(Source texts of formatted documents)

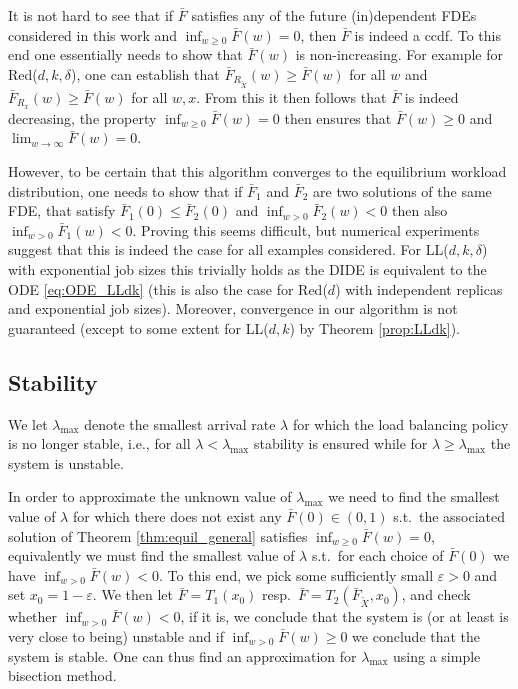 \documentclass[12pt]{report}
\begin{document}
It is not hard to see that if $\bar F$ satisfies any of the future (in)dependent FDEs considered in this work and $\inf_{w\geq 0} \bar F(w) = 0$, then $\bar F$ is indeed a ccdf. To this end one essentially needs to show that $\bar F(w)$ is non-increasing. For example for Red($d,k,\delta$), one can establish that $\bar F_{R_{\tilde X}}(w) \geq \bar F(w)$ for all $w$ and $\bar F_{R_x}(w) \geq \bar F(w)$ for all $w,x$. From this it then follows that $\bar F$ is indeed decreasing, the property $\inf_{w\geq 0} \bar F(w) = 0$ then ensures that $\bar F(w) \geq 0$ and $\lim_{w\rightarrow \infty} \bar F(w) =0$.

However, to be certain that this algorithm converges to the equilibrium workload distribution, one 
needs to show that if $\bar F_1$ and $\bar F_2$ are two solutions of the same FDE, that satisfy $\bar F_1(0) \leq \bar F_2(0)$ and $\inf_{w>0} \bar F_2(w) <0$ then also $\inf_{w>0}\bar F_1(w) <0$. Proving this seems difficult, but numerical experiments suggest that this is indeed the case for all examples considered. For LL($d,k,\delta$) with exponential job sizes this trivially holds as the DIDE is equivalent to the ODE \eqref{eq:ODE_LLdk} (this is also the case for Red($d$) with independent replicas and exponential job sizes). Moreover, convergence in our algorithm is not guaranteed (except to some extent for LL($d,k$) 
by Theorem \ref{prop:LLdk}).

\subsection{Stability} \label{sec:stability}
We let $\lambda_{\max}$ denote the smallest arrival rate $\lambda$ for which the load balancing policy is no longer stable, i.e., for all $\lambda < \lambda_{\max}$ stability is ensured while for $\lambda \geq \lambda_{\max}$ the system is unstable.

In order to approximate the unknown value of $\lambda_{\max}$ we need to find the smallest value of $\lambda$ for which there does not exist any $\bar F(0) \in (0,1)$ s.t.~the associated solution of Theorem \ref{thm:equil_general} satisfies $\inf_{w\geq 0} \bar F(w) = 0$, equivalently we must find the smallest value of $\lambda$ s.t.~for each choice of $\bar F(0)$ we have $\inf_{w> 0} \bar F(w) < 0$. To this end, we pick some sufficiently small $\varepsilon>0$ and set $x_0=1-\varepsilon$. We then let $\bar F=T_1 (x_0)$ resp.~$\bar F=T_2(\bar F_{\tilde X}, x_0)$, and check whether $\inf_{w> 0} \bar F(w) < 0$, if it is, we conclude that the system is (or at least is very close to being) unstable and if $\inf_{w> 0} \bar F(w) \geq 0$ we conclude that the system is stable. One can thus find an approximation for $\lambda_{\max}$ using a simple bisection method.
\end{document}
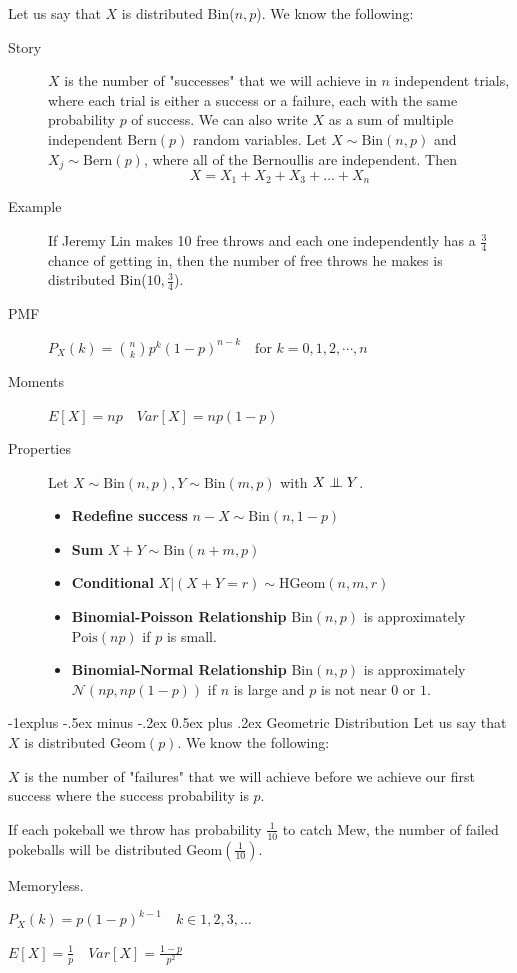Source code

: \documentclass[10pt,landscape]{article}
\makeatletter
\newcommand\independent{\protect\mathpalette{\protect\independenT}{\perp}}
\def\independenT#1#2{\mathrel{\setbox0\hbox{$#1#2$}%
    \copy0\kern-\wd0\mkern4mu\box0}}
\newcommand{\N}{\mathcal{N}}
\newcommand{\Bern}{\textrm{Bern}}
\newcommand{\Bin}{\textrm{Bin}}
\newcommand{\Pois}{\textrm{Pois}}
\newcommand{\Geom}{\textrm{Geom}}
\newcommand{\HGeom}{\textrm{HGeom}}
\renewcommand{\subsection}{\@startsection{subsection}{2}{0mm}%
                                {-1explus -.5ex minus -.2ex}%
                                {0.5ex plus .2ex}%
                                {\normalfont\normalsize\bfseries}}
\makeatother
\begin{document}
\begin{multicols*}{3}
	Let us say that $X$ is distributed \Bin($n,p$). We know the following:
	\begin{description}
		\item[Story] $X$ is the number of "successes" that we will achieve in $n$ independent trials, where each trial is either a success or a failure, each with the same probability $p$ of success. We can also write $X$ as a sum of multiple independent $\Bern(p)$ random variables. Let $X \sim \Bin(n, p)$ and $X_j \sim \Bern(p)$, where all of the Bernoullis are independent. Then
		\[X = X_1 + X_2 + X_3 + \dots + X_n\]
		\item[Example] If Jeremy Lin makes 10 free throws and each one independently has a $\frac{3}{4}$ chance of getting in, then the number of free throws he makes is distributed  \Bin($10,\frac{3}{4}$).
		\item[PMF] $P_X(k) = {n  \choose k} p^k(1-p)^{n-k} \quad \text{for  } k=0,1,2,\cdots,n$
		\item[Moments] $E[X] = np \quad Var[X] = np(1-p)$
		\item[Properties] Let $X \sim \Bin(n,p), Y \sim \Bin(m,p)$ with $X \independent Y$.
		\begin{itemize}
			\item \textbf{Redefine success} $n-X \sim \Bin(n,1-p)$
			\item \textbf{Sum} $X+Y \sim \Bin(n+m,p)$
			\item \textbf{Conditional} $X|(X+Y=r) \sim \HGeom(n,m,r)$
			\item \textbf{Binomial-Poisson Relationship} $\Bin(n, p)$ is approximately  $\Pois(np)$ if $p$ is small.
			\item \textbf{Binomial-Normal Relationship} $\Bin(n, p)$ is approximately $\N(np,np(1-p))$ if $n$ is large and $p$ is not near $0$ or $1$.
		\end{itemize}
	\end{description}
									
	\subsection{Geometric Distribution} Let us say that $X$ is distributed $\Geom(p)$. We know the following:
	\begin{description}
		\item[Story] $X$ is the number of "failures" that we will achieve before we achieve our first success where the success probability is $p$.
		\item[Example] If each pokeball we throw has probability  $\frac{1}{10}$ to catch Mew, the number of failed pokeballs will be distributed $\Geom(\frac{1}{10})$.
		\item{Memoryless}.
        \item[PDF] $P_X(k)=p(1-p)^{k-1} \quad k \in {1,2,3, \dots}$
		\item[Moments] $E[X] = \frac{1}{p} \quad Var[X] = \frac{1-p}{p^2}$
	\end{description}
									

\end{multicols*}
\end{document}
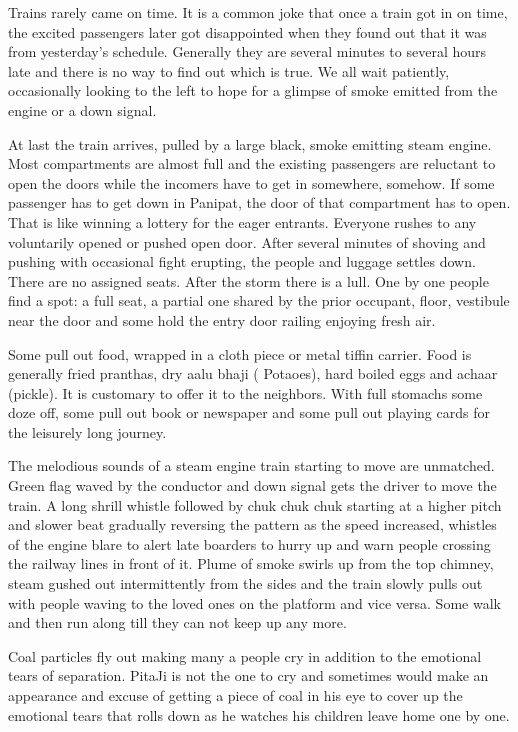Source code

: Trains rarely came on time. It is a common joke that once a train got in
on time, the excited passengers later got disappointed when they found out
that it was from yesterday's schedule. Generally they are several minutes
to several hours late and there is no way to find out which is true. We
all wait patiently, occasionally looking to the left to hope for a glimpse
of smoke emitted from the engine or a down signal.

At last the train arrives, pulled by a large black, smoke emitting steam
engine. Most compartments are almost full and the existing passengers are
reluctant to open the doors while the incomers have to get in somewhere,
somehow. If some passenger has to get down in Panipat, the door of that
compartment has to open. That is like winning a lottery for the eager
entrants. Everyone rushes to any voluntarily opened or pushed open door.
After several minutes of shoving and pushing with occasional fight
erupting, the people and luggage settles down. There are no assigned
seats. After the storm there is a lull. One by one people find a spot:
a full seat, a partial one shared by the prior occupant, floor, vestibule
near the door and some hold the entry door railing enjoying fresh air.

Some pull out food, wrapped in a cloth piece or metal tiffin carrier. Food
is generally fried pranthas, dry aalu bhaji ( Potaoes), hard boiled eggs
and achaar (pickle). It is customary to offer it to the neighbors. With
full stomachs some doze off, some pull out book or newspaper and some pull
out playing cards for the leisurely long journey.

The melodious sounds of a steam engine train starting to move are
unmatched. Green flag waved by the conductor and down signal gets the
driver to move the train. A long shrill whistle followed by chuk chuk chuk
starting at a higher pitch and slower beat gradually reversing the pattern
as the speed increased, whistles of the engine blare to alert late
boarders to hurry up and warn people crossing the railway lines in front
of it. Plume of smoke swirls up from the top chimney, steam gushed out
intermittently from the sides and the train slowly pulls out with people
waving to the loved ones on the platform and vice versa. Some walk and
then run along till they can not keep up any more.

Coal particles fly out making many a people cry in addition to the
emotional tears of separation. PitaJi is not the one to cry and sometimes
would make an appearance and excuse of getting a piece of coal in his eye
to cover up the emotional tears that rolls down as he watches his children
leave home one by one.

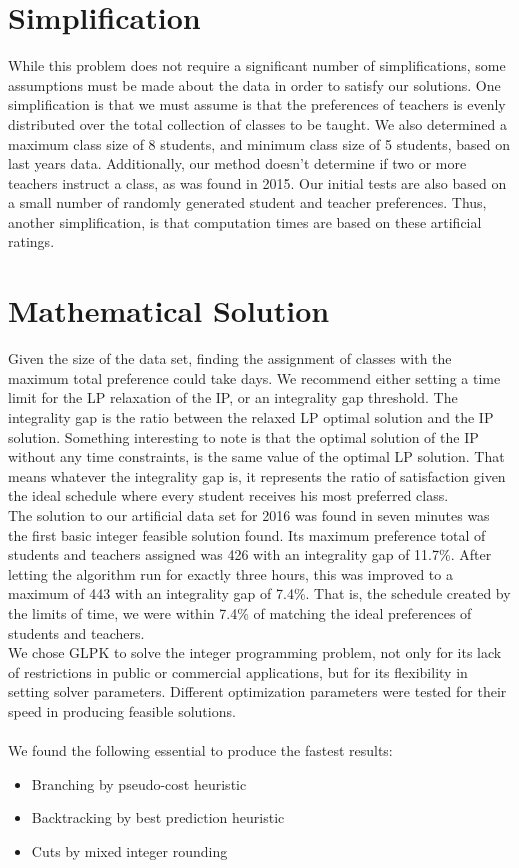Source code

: \documentclass[11pt]{article}
\begin{document}
\section{Simplification}
While this problem does not require a significant number of simplifications, some assumptions must be made about the data in order to satisfy our solutions. One simplification is that we must assume is that the preferences of teachers is evenly distributed over the total collection of classes to be taught. We also determined a maximum class size of 8 students, and minimum class size of 5 students, based on last years data. Additionally, our method doesn't determine if two or more teachers instruct a class, as was found in 2015. Our initial tests are also based on a small number of randomly generated student and teacher preferences. Thus, another simplification, is that computation times are based on these artificial ratings. \\


\section{Mathematical Solution}
\indent Given the size of the data set, finding the assignment of classes with the maximum total preference could take days. We recommend either setting a time limit for the LP relaxation of the IP, or an integrality gap threshold. The integrality gap is the ratio between the relaxed LP optimal solution and the IP solution. Something interesting to note is that the optimal solution of the IP without any time constraints, is the same value of the optimal LP solution. That means whatever the integrality gap is, it represents the ratio of satisfaction given the ideal schedule where every student receives his most preferred class.\\
\indent The solution to our artificial data set for 2016 was found in seven minutes was the first basic integer feasible solution found. Its maximum preference total of students and teachers assigned was 426 with an integrality gap of 11.7\%.  After letting the algorithm run for exactly three hours, this was improved to a maximum of 443 with an integrality gap of 7.4\%. That is, the schedule created by the limits of time, we were within 7.4\% of matching the ideal preferences of students and teachers.\\
\indent We chose GLPK to solve the integer programming problem, not only for its lack of restrictions in public or commercial applications, but for its flexibility in setting solver parameters. Different optimization parameters were tested for their speed in producing feasible solutions.\\\\
We found the following essential to produce the fastest results:
\begin{itemize}
	\item Branching by pseudo-cost heuristic
	\item Backtracking by best prediction heuristic
	\item Cuts by mixed integer rounding
\end{itemize}
\end{document}
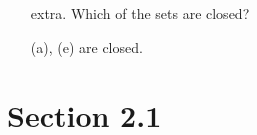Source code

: \documentclass{article}
\DeclareMathOperator{\re}{Re}
\DeclareMathOperator{\im}{Im}
\begin{document}
\begin{itemize}
\begin{answer*}
			(c) Dotted boundary circle of radius 3 centered at $z=2,$ and a hole at $z=2.$
			
			(d) Solid boundary line at $\im z=1$ and dotted boundary line at $\im z=-1.$

			(e) Solid boundary circle of radius 2 centered at the origin.

			(f) Two dotted boundary lines at $\re z = 1$ and $\re z = -1.$

		\end{answer*}

	\item[extra.] Which of the sets are closed?
		\begin{answer*}
			(a), (e) are closed.
		\end{answer*}
		
\end{itemize}

\section*{Section 2.1}
\end{document}
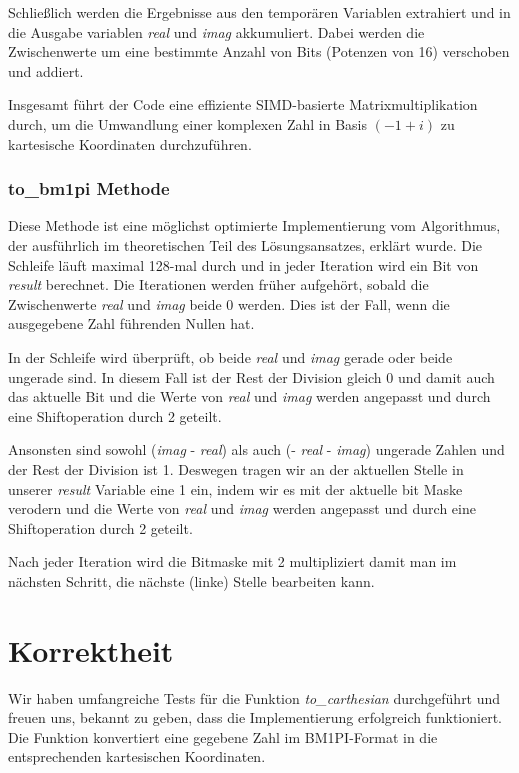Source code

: \documentclass[course=erap]{aspdoc}
\begin{document}
    Schließlich werden die Ergebnisse aus den temporären Variablen extrahiert und in die Ausgabe variablen \textit{real} und \textit{imag} akkumuliert.
    Dabei werden die Zwischenwerte um eine bestimmte Anzahl von Bits (Potenzen von 16) verschoben und addiert.

    Insgesamt führt der Code eine effiziente SIMD-basierte Matrixmultiplikation durch, um die Umwandlung einer komplexen Zahl in Basis $(-1+i)$ zu kartesische Koordinaten durchzuführen.

    \subsubsection{to\_bm1pi Methode}
    Diese Methode ist eine möglichst optimierte Implementierung vom Algorithmus, der ausführlich im theoretischen Teil des Lösungsansatzes, erklärt wurde.
    Die Schleife läuft maximal 128-mal durch und in jeder Iteration wird ein Bit von \textit{result} berechnet.
    Die Iterationen werden früher aufgehört, sobald die Zwischenwerte \textit{real} und \textit{imag} beide 0 werden.
    Dies ist der Fall, wenn die ausgegebene Zahl führenden Nullen hat.

    In der Schleife wird überprüft, ob beide \textit{real} und \textit{imag} gerade oder beide ungerade sind.
    In diesem Fall ist der Rest der Division gleich 0 und damit auch das aktuelle Bit und die Werte von \textit{real} und \textit{imag} werden angepasst und durch eine Shiftoperation durch 2 geteilt.

    Ansonsten sind sowohl (\textit{imag} - \textit{real}) als auch (- \textit{real} - \textit{imag}) ungerade Zahlen und der Rest der Division ist 1.
    Deswegen tragen wir an der aktuellen Stelle in unserer \textit{result} Variable eine 1 ein, indem wir es mit der aktuelle bit Maske verodern und die Werte von \textit{real} und \textit{imag} werden angepasst und durch eine Shiftoperation durch 2 geteilt.

    Nach jeder Iteration wird die Bitmaske mit 2 multipliziert damit man im nächsten Schritt, die nächste (linke) Stelle bearbeiten kann.



    \section{Korrektheit}
    Wir haben umfangreiche Tests für die Funktion \textit{to\_carthesian} durchgeführt und freuen uns, bekannt zu geben, dass die Implementierung erfolgreich funktioniert. Die Funktion konvertiert eine gegebene Zahl im BM1PI-Format in die entsprechenden kartesischen Koordinaten.
\end{document}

Problem statement → What is needed is every line of the records that contains the word "frac".

Answer box →
		\item[Example] If Jeremy Lin makes 10 free throws and each one independently has a $\frac{3}{4}$ chance of getting in, then the number of free throws he makes is distributed  \Bin($10,\frac{3}{4}$).
		\item[Example] If each pokeball we throw has probability  $\frac{1}{10}$ to catch Mew, the number of failed pokeballs will be distributed $\Geom(\frac{1}{10})$.
		\item[Moments] $E[X] = \frac{1}{p} \quad Var[X] = \frac{1-p}{p^2}$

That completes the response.